* [Aim of the exercise]
Restate the full listing word for word; images stay out of it.

----

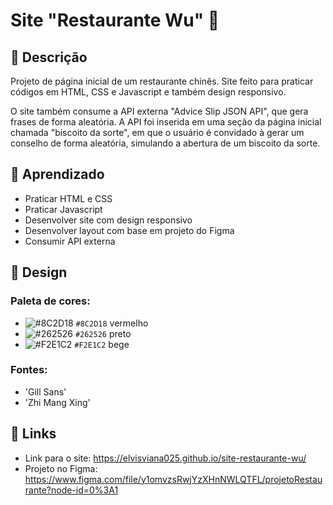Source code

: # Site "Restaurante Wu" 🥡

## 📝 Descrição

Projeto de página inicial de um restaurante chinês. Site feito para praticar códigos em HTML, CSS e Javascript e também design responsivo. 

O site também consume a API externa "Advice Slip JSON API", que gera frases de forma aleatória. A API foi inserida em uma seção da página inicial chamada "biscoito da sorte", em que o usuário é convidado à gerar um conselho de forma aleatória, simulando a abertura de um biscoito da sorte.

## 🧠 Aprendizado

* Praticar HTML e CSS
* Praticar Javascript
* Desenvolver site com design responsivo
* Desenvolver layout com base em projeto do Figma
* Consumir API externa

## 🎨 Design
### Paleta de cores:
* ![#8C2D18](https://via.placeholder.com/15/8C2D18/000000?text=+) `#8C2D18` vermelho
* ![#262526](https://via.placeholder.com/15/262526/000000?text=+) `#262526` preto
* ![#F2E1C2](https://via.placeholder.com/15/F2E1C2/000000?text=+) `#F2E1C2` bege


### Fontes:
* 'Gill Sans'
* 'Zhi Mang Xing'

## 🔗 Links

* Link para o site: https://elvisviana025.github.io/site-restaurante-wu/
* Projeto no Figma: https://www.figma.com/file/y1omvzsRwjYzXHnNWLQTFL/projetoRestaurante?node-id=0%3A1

----

* [Solution to the exercise]
Source code

: # Site "Restaurante Wu" 🥡

## 📝 Descrição

Projeto de página inicial de um restaurante chinês. Site feito para praticar códigos em HTML, CSS e Javascript e também design responsivo. 

O site também consume a API externa "Advice Slip JSON API", que gera frases de forma aleatória. A API foi inserida em uma seção da página inicial chamada "biscoito da sorte", em que o usuário é convidado à gerar um conselho de forma aleatória, simulando a abertura de um biscoito da sorte.

## 🧠 Aprendizado

* Praticar HTML e CSS
* Praticar Javascript
* Desenvolver site com design responsivo
* Desenvolver layout com base em projeto do Figma
* Consumir API externa

## 🎨 Design
### Paleta de cores:
* ![#8C2D18](https://via.placeholder.com/15/8C2D18/000000?text=+) `#8C2D18` vermelho
* ![#262526](https://via.placeholder.com/15/262526/000000?text=+) `#262526` preto
* ![#F2E1C2](https://via.placeholder.com/15/F2E1C2/000000?text=+) `#F2E1C2` bege


### Fontes:
* 'Gill Sans'
* 'Zhi Mang Xing'

## 🔗 Links

* Link para o site: https://elvisviana025.github.io/site-restaurante-wu/
* Projeto no Figma: https://www.figma.com/file/y1omvzsRwjYzXHnNWLQTFL/projetoRestaurante?node-id=0%3A1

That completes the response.